The aircraft was equipped with a Narco ELT 10 emergency locator transmitter (ELT). The transmitter was found in its housing in the aircraft's tail section and was partially damaged by the fire. Its switch was set to automatic activation and the ELT activated upon impact. However, due to circuit board damage, the ELT's transmission power was severely limited, which explains why no ELT signal was received after the accident.
Airport Information and Firefighting Services
The Chibougamau/Chapais Airport is located in the municipality of James Bay. The airport is operated by the Quebec Department of Transport which holds Transport Canada Operations Certificate number 5151 Q 628.
The airport has one paved runway (05/23) that is 6496 feet long and 150 feet wide. Its elevation is 1270 feet asl. The runway is equipped with an ARCAL type K6 system. Runway 05 is equipped with approach lights, runway threshold lights, and medium-intensity runway edge lights with three settings. At the time of the occurrence, all lights were activated at their maximum intensity.
The Chibougamau/Chapais Airport does not have an aircraft rescue and firefighting (ARFF) service. It is not required according to the CARs. In emergencies, the Chibougamau firefighting service is the first responder. The fire station is 23 kilometres from the airport. Following the accident, the first firefighters arrived at the scene about 26 minutes after the emergency call.
In small-aircraft, post-impact fire accidents, the occupants have about 17 seconds7 to evacuate before being overcome by smoke. This time is much shorter than the three-minute response time demonstrated by ARFF services, when available.
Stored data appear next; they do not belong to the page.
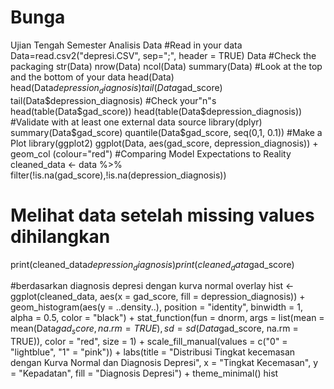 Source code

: # Bunga
Ujian Tengah Semester Analisis Data
#Read in your data
Data=read.csv2("depresi.CSV", sep=";", header = TRUE)
Data
#Check the packaging
str(Data)
nrow(Data)
ncol(Data)
summary(Data)
#Look at the top and the bottom of your data
head(Data)
head(Data$depression_diagnosis)
tail(Data$gad_score)
tail(Data$depression_diagnosis)
#Check your"n"s
head(table(Data$gad_score))
head(table(Data$depression_diagnosis))
#Validate with at least one external data source
library(dplyr)
summary(Data$gad_score)
quantile(Data$gad_score, seq(0,1, 0.1))
#Make a Plot
library(ggplot2)
ggplot(Data, aes(gad_score, depression_diagnosis)) + geom_col (colour="red")
#Comparing Model Expectations to Reality
cleaned_data <- data %>%
  filter(!is.na(gad_score),!is.na(depression_diagnosis))
# Melihat data setelah missing values dihilangkan
print(cleaned_data$depression_diagnosis)
print(cleaned_data$gad_score)

#berdasarkan diagnosis depresi dengan kurva normal overlay
hist <- ggplot(cleaned_data, aes(x = gad_score, fill = depression_diagnosis)) +
  geom_histogram(aes(y = ..density..), position = "identity", binwidth = 1, alpha = 0.5, color = "black") +
  stat_function(fun = dnorm, args = list(mean = mean(Data$gad_score, na.rm = TRUE), 
                                         sd = sd(Data$gad_score, na.rm = TRUE)), 
                color = "red", size = 1) +
  scale_fill_manual(values = c("0" = "lightblue", "1" = "pink")) +
  labs(title = "Distribusi Tingkat kecemasan dengan Kurva Normal dan Diagnosis Depresi",
       x = "Tingkat Kecemasan",
       y = "Kepadatan",
       fill = "Diagnosis Depresi") +
  theme_minimal()
hist
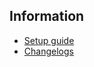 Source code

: ## Information
* [Setup guide](/prologue/guide/nds)
* [Changelogs](https://github.com/AGTTeam/ProLogueData/releases)
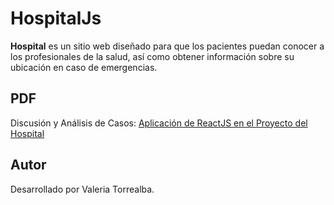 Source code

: # HospitalJs

**Hospital** es un sitio web diseñado para que los pacientes puedan conocer a los profesionales de la salud, así como obtener información sobre su ubicación en caso de emergencias.

## PDF 

Discusión y Análisis de Casos: [Aplicación de ReactJS en el Proyecto del Hospital](https://github.com/valeriatorrealba/HospitalJS/blob/b36da5fb52c7c1b7134e01be482f7c6ce80575c8/Pdf/Discusi%C3%B3n%20y%20An%C3%A1lisis%20de%20Casos.pdf)

## Autor
Desarrollado por Valeria Torrealba. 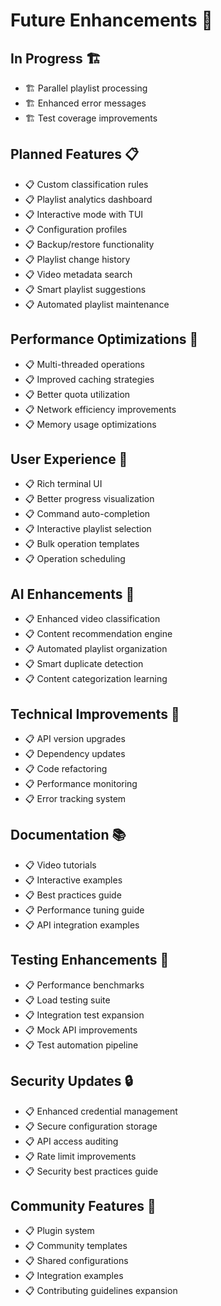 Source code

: # Future Enhancements 🚀

## In Progress 🏗️
- 🏗️ Parallel playlist processing
- 🏗️ Enhanced error messages
- 🏗️ Test coverage improvements

## Planned Features 📋
- 📋 Custom classification rules
- 📋 Playlist analytics dashboard
- 📋 Interactive mode with TUI
- 📋 Configuration profiles
- 📋 Backup/restore functionality
- 📋 Playlist change history
- 📋 Video metadata search
- 📋 Smart playlist suggestions
- 📋 Automated playlist maintenance

## Performance Optimizations 🚄
- 📋 Multi-threaded operations
- 📋 Improved caching strategies
- 📋 Better quota utilization
- 📋 Network efficiency improvements
- 📋 Memory usage optimizations

## User Experience 🎨
- 📋 Rich terminal UI
- 📋 Better progress visualization
- 📋 Command auto-completion
- 📋 Interactive playlist selection
- 📋 Bulk operation templates
- 📋 Operation scheduling

## AI Enhancements 🤖
- 📋 Enhanced video classification
- 📋 Content recommendation engine
- 📋 Automated playlist organization
- 📋 Smart duplicate detection
- 📋 Content categorization learning

## Technical Improvements 🔧
- 📋 API version upgrades
- 📋 Dependency updates
- 📋 Code refactoring
- 📋 Performance monitoring
- 📋 Error tracking system

## Documentation 📚
- 📋 Video tutorials
- 📋 Interactive examples
- 📋 Best practices guide
- 📋 Performance tuning guide
- 📋 API integration examples

## Testing Enhancements 🧪
- 📋 Performance benchmarks
- 📋 Load testing suite
- 📋 Integration test expansion
- 📋 Mock API improvements
- 📋 Test automation pipeline

## Security Updates 🔒
- 📋 Enhanced credential management
- 📋 Secure configuration storage
- 📋 API access auditing
- 📋 Rate limit improvements
- 📋 Security best practices guide

## Community Features 👥
- 📋 Plugin system
- 📋 Community templates
- 📋 Shared configurations
- 📋 Integration examples
- 📋 Contributing guidelines expansion 
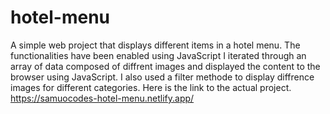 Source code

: # hotel-menu
A simple web project that displays different items in a hotel menu. The functionalities have been enabled using JavaScript
I iterated through an array of data composed of diffrent images and displayed the content to the browser using JavaScript. 
I also used a filter methode to display diffrence images for different categories.
Here is the link to the actual project. https://samuocodes-hotel-menu.netlify.app/
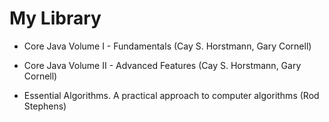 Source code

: # My Library

* Core Java Volume I - Fundamentals (Cay S. Horstmann, Gary Cornell)

* Core Java Volume II - Advanced Features (Cay S. Horstmann, Gary Cornell)

* Essential Algorithms. A practical approach to computer algorithms (Rod Stephens)
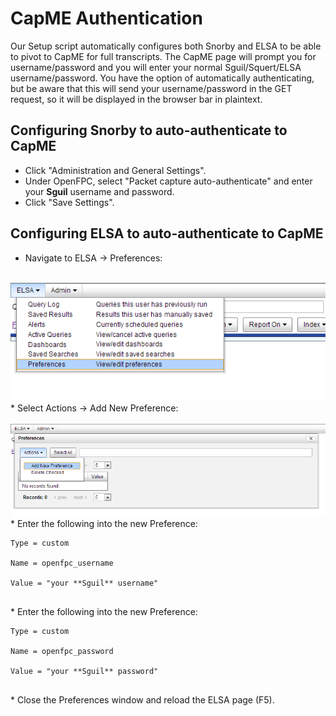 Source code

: # CapME Authentication #
Our Setup script automatically configures both Snorby and ELSA to be able to pivot to CapME for full transcripts.  The CapME page will prompt you for username/password and you will enter your normal Sguil/Squert/ELSA username/password.  You have the option of automatically authenticating, but be aware that this will send your username/password in the GET request, so it will be displayed in the browser bar in plaintext.

## Configuring Snorby to auto-authenticate to CapME ##
  * Click "Administration and General Settings".
  * Under OpenFPC, select "Packet capture auto-authenticate" and enter your **Sguil** username and password.
  * Click "Save Settings".

## Configuring ELSA to auto-authenticate to CapME ##
  * Navigate to ELSA -> Preferences:<br>
<br>
<img src='images/elsa/elsa_prefs.png' /><br>
  * Select Actions -> Add New Preference:<br>
<br>
<img src='images/elsa/elsa_prefs_add.png' /><br>
  * Enter the following into the new Preference:<br>
<pre><code>Type = custom<br>
Name = openfpc_username<br>
Value = "your **Sguil** username"<br>
</code></pre>
  * Enter the following into the new Preference:<br>
<pre><code>Type = custom<br>
Name = openfpc_password<br>
Value = "your **Sguil** password"<br>
</code></pre>
  * Close the Preferences window and reload the ELSA page (F5). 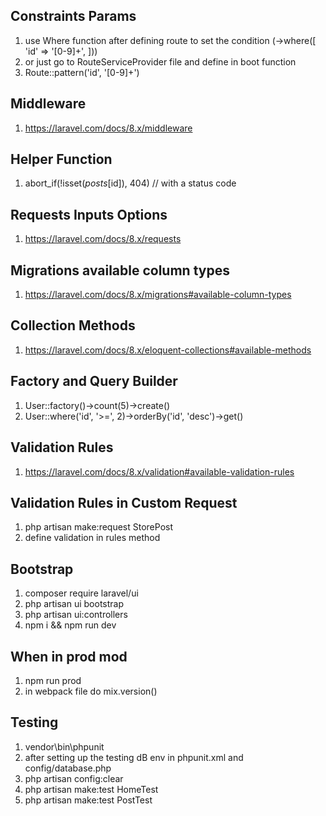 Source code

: ## Constraints Params
1) use Where function after defining route to set the condition  (->where([ 'id' => '[0-9]+', ]))
2) or just go to RouteServiceProvider file and define in boot function
3) Route::pattern('id', '[0-9]+')


## Middleware
1) https://laravel.com/docs/8.x/middleware

## Helper Function
1) abort_if(!isset($posts[$id]), 404)  // with a status code

## Requests Inputs Options
1) https://laravel.com/docs/8.x/requests

## Migrations available column types
1) https://laravel.com/docs/8.x/migrations#available-column-types

## Collection Methods
1) https://laravel.com/docs/8.x/eloquent-collections#available-methods

## Factory and Query Builder
1) User::factory()->count(5)->create()
2) User::where('id', '>=', 2)->orderBy('id', 'desc')->get()

## Validation Rules
1) https://laravel.com/docs/8.x/validation#available-validation-rules

## Validation Rules in Custom Request
1) php artisan make:request StorePost
2) define validation in rules method

## Bootstrap
1) composer require laravel/ui
2) php artisan ui bootstrap
3) php artisan ui:controllers
4) npm i && npm run dev

## When in prod mod
1) npm run prod
2) in webpack file do mix.version()

## Testing
1) vendor\bin\phpunit
2) after setting up the testing dB env in phpunit.xml and config/database.php
3) php artisan config:clear
4) php artisan make:test HomeTest
5) php artisan make:test PostTest

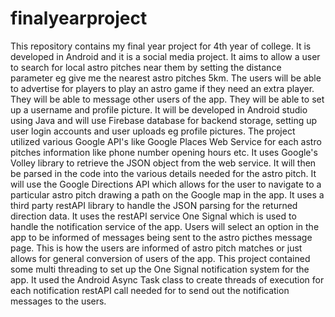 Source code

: # finalyearproject
This repository contains my final year project for 4th year of college. It is developed in Android and it is a social media project.
It aims to allow a user to search for local astro pitches near them by setting the distance parameter eg give me the nearest astro pitches
5km. The users will be able to advertise for players to play an astro game if they need an extra player. They will be able to message other
users of the app. They will be able to set up a username and profile picture. It will be developed in Android studio using Java and will use
Firebase database for backend storage, setting up user login accounts and user uploads eg profile pictures. The project utilized various Google API's like Google Places Web Service for each astro pitches information like phone number opening hours etc. It uses Google's Volley library to retrieve the JSON object from the web service. It will then be parsed in the code into the various details needed for the astro pitch. It will use the Google Directions API which allows for the user to navigate to a particular astro pitch drawing a path on the Google map in the app. It uses a third party restAPI library to handle the JSON parsing for the returned direction data. It uses the restAPI service One Signal which is used to handle the notification service of the app. Users will select an option in the app to be informed of messages being sent to the astro picthes message page. This is how the users are informed of astro pitch matches or just allows for general conversion of users of the app. This project contained some multi threading to set up the One Signal notification system for the app. It used the Android Async Task class to create threads of execution for each notification restAPI call needed for to send out the notification messages to the users.
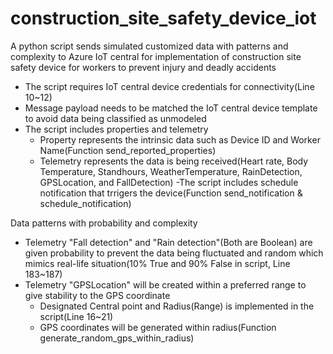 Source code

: # construction_site_safety_device_iot
A python script sends simulated customized data with patterns and complexity to Azure IoT central for implementation of construction site safety device for workers to prevent injury and deadly accidents
  - The script requires IoT central device credentials for connectivity(Line 10~12)
  - Message payload needs to be matched the IoT central device template to avoid data being classified as unmodeled
  - The script includes properties and telemetry
      - Property represents the intrinsic data such as Device ID and Worker Name(Function send_reported_properties)
      - Telemetry represents the data is being received(Heart rate, Body Temperature, Standhours, WeatherTemperature, RainDetection, GPSLocation, and FallDetection)
  -The script includes schedule notification that trrigers the device(Function send_notification & schedule_notification)


Data patterns with probability and complexity
  - Telemetry "Fall detection" and "Rain detection"(Both are Boolean) are given probability to prevent the data being fluctuated and random which mimics real-life situation(10% True and 90% False in script, Line 183~187)
  - Telemetry "GPSLocation" will be created within a preferred range to give stability to the GPS coordinate
      - Designated Central point and Radius(Range) is implemented in the script(Line 16~21)
      - GPS coordinates will be generated within radius(Function generate_random_gps_within_radius)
The cloud and weather chart for the graphic forecast area (GFA) valid at 0800, or the time of take-off from Val-d'Or, showed that a high-pressure area approaching from the west was forecast for the central Quebec region, with its centre located about 360 nm southwest of Chibougamau/Chapais. According to the GFA, the base and top of the clouds for the planned route were 3000 and 6000 feet asl respectively, with a forecast visibility of more than six miles.
The GFA chart showing the icing conditions, turbulence, and freezing level indicated that the freezing level started at ground level and that on the course followed by the aircraft, the crew could expect light to nil icing conditions and turbulence. However, cloud banks and moderate mixed icing between the surface and 3000 feet asl were probable in the Chibougamau area. Moreover, an AIRMET8 issued at 0434 stated that visibility of four miles in light freezing drizzle was observed at Chibougamau/Chapais and that these conditions should clear up around 1100.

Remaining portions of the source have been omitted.